● **WORK TO COMPLETE**
Each entry below is to be transcribed exactly.

Dataset records:
Content starts
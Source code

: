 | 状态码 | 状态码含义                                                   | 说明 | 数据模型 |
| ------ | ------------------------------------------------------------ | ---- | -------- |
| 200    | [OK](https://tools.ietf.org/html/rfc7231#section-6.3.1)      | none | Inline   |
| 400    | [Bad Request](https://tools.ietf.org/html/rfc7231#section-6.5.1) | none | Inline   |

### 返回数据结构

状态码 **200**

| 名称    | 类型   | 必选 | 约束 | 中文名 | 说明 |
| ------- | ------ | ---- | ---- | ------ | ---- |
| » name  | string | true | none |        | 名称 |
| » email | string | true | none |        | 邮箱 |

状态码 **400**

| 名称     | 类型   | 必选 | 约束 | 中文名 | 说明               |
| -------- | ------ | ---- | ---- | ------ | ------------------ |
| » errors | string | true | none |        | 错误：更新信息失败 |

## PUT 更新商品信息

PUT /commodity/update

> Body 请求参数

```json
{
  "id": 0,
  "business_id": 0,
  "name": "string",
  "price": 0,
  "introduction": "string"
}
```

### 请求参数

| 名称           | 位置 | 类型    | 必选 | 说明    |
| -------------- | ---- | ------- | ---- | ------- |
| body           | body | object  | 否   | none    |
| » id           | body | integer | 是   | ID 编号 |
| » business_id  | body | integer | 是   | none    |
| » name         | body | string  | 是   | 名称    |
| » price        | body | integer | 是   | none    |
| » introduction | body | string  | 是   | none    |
Content ends
● **TASK SOLUTION**
Source code

: | 状态码 | 状态码含义                                                   | 说明 | 数据模型 |
| ------ | ------------------------------------------------------------ | ---- | -------- |
| 200    | [OK](https://tools.ietf.org/html/rfc7231#section-6.3.1)      | none | Inline   |
| 400    | [Bad Request](https://tools.ietf.org/html/rfc7231#section-6.5.1) | none | Inline   |

### 返回数据结构

状态码 **200**

| 名称    | 类型   | 必选 | 约束 | 中文名 | 说明 |
| ------- | ------ | ---- | ---- | ------ | ---- |
| » name  | string | true | none |        | 名称 |
| » email | string | true | none |        | 邮箱 |

状态码 **400**

| 名称     | 类型   | 必选 | 约束 | 中文名 | 说明               |
| -------- | ------ | ---- | ---- | ------ | ------------------ |
| » errors | string | true | none |        | 错误：更新信息失败 |

## PUT 更新商品信息

PUT /commodity/update

> Body 请求参数

```json
{
  "id": 0,
  "business_id": 0,
  "name": "string",
  "price": 0,
  "introduction": "string"
}
```

### 请求参数

| 名称           | 位置 | 类型    | 必选 | 说明    |
| -------------- | ---- | ------- | ---- | ------- |
| body           | body | object  | 否   | none    |
| » id           | body | integer | 是   | ID 编号 |
| » business_id  | body | integer | 是   | none    |
| » name         | body | string  | 是   | 名称    |
| » price        | body | integer | 是   | none    |
| » introduction | body | string  | 是   | none    |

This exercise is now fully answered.